How do we promote innovation, technological progress and growing productivity while at the same time ensuring that the benefits of growth are shared more broadly than they have been for the past 35 years? In other words, how do we create good jobs in the future?
We must harness technology to grow the economic pie, of course, but this alone is not enough. We also must strengthen the individual and collective bargaining power of working people so we can claim a bigger share of the wealth we help create.
That means making the right policy choices to maximize the bargaining power of people who work in the on-demand economy. While the number of people who earn a majority of their income from work “on demand” via digital platforms constitutes only a tiny slice of the workforce today, some predict this kind of work could become much more prevalent in the future.
Making the right policy choices begins with ensuring people who work for on-demand companies enjoy the rights and protections of employees. Under current law, only workers who are defined as “employees” are protected by the National Labor Relations Act (NLRA) and enjoy minimum wage, overtime, unemployment insurance, workers’ compensation, and family and medical leave. Generally speaking, most protections against discrimination on the basis of race, gender, religion, age, disability and national origin are available only to employees and job applicants.
Encouraging on-demand companies to rely on a workforce of independent contractors who lack the rights and protections of employees is bad public policy, yet four states have passed legislation doing just that for Uber and Lyft drivers. Similar bills are pending in five other states.
Unfortunately, workers would be denied the rights and protections of “employee” status by several other recent proposals. One would exclude all platform workers—not just Uber and Lyft drivers—from the protections of the NLRA. Another would give on-demand companies the option to legally “experiment” with behaving like employers without being subject to the full slate of employment law. This idea recalls the supposedly temporary “safe harbor” that Congress passed in 1978, which has allowed large numbers of businesses to get away with misclassifying employees with impunity ever since.
In fact, this debate has much in common with the decades-long debate over employee misclassification. Federal Express, which violated the law by misclassifying its drivers as independent contractors, competes with United Parcel Service, a company that delivers packages with employees represented by a union. Public policy should not give an advantage to the Fed Ex model over the UPS model.
Nor should public policy encourage the “1099 model” over the “W-2 model” in the on-demand economy. Many on-demand companies treat their workers as W-2 “employees”—Hello Alfred, Munchery, Managed by Q, Bridj, MyClean and BlueCrew, to name a few. Other employers have switched some or all of their workers to “employee” status; for example, Honor, Instacart, Shyp, Eden, Sprig and Luxe. Every worker who meets the basic definition of “employee” should enjoy all of an employee’s legal rights and protections.
The reasons why businesses want to shed their responsibilities as employers are not new or limited to the on-demand economy. Since the 1980s, Wall Street’s pursuit of short-term returns in the name of “maximizing shareholder value” has pressured all kinds of businesses to evade their responsibilities as employers, and shift risk to workers.

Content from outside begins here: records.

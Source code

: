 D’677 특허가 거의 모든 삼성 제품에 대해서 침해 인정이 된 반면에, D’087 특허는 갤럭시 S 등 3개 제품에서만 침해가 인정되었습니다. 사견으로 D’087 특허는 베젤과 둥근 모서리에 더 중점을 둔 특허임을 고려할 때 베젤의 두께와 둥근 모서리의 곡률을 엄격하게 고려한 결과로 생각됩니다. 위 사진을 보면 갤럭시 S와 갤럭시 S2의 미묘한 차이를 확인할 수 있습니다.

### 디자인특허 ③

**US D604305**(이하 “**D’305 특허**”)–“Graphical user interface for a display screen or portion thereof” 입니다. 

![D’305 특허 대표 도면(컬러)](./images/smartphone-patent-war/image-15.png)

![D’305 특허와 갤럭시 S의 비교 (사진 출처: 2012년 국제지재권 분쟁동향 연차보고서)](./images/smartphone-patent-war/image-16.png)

Corporations have responded to these pressures by outsourcing and off-shoring jobs, by switching to workforces composed of “permatemps” and part-time workers, by using just-in-time scheduling and adopting the franchising model, and by misclassifying their employees as independent contractors. The new platforms that treat workers as independent contractors are responding to similar demands from venture capital investors for high returns.
For decades these various forms of precarious work have been the reality for a significant and growing part of the workforce, and especially for people of color, immigrants and women. Often the conditions of work meet the definition of an “employee,” and yet they still lack the bargaining power to improve pay and working conditions. Employee status by itself is no guarantee of decent work, but the rights and protections of employee status long have been the foundation on which we strengthen our bargaining power.
To address these problems, we need to crack down on businesses that commit payroll fraud by misclassifying workers. We also should create incentives for businesses to treat workers as employees. More broadly, we need to reduce the existing incentives for companies to shed their responsibilities as an employer—with respect to “employees” as well as nonemployees—in ways that weaken the bargaining power of workers and encourage various kinds of “precarious work.” If we do not find new and innovative ways to deal with these pressures that are ultimately driven by Wall Street greed, these problems will only get worse.
We also need to develop new and effective worker organizing models that adapt to changes in the world of work. For more than 100 years, America’s labor movement has built collective power for employees working in various kinds of precarious and vulnerable work, turning bad jobs into good jobs. Our efforts transformed entire industries so generations of workers were able to sustain families as part of thriving communities. These difficulties are not new or insurmountable. This is what unions do.
We believe there is no basis for the pessimistic view that good jobs soon will be a thing of the past, nor that most or all work soon will be precarious. Workers in the future can enjoy the rights and protections of employees, and workers with less marketable skills need not be relegated to cobbling together a living from various odd jobs. A better future can become a reality if we make the right choices now.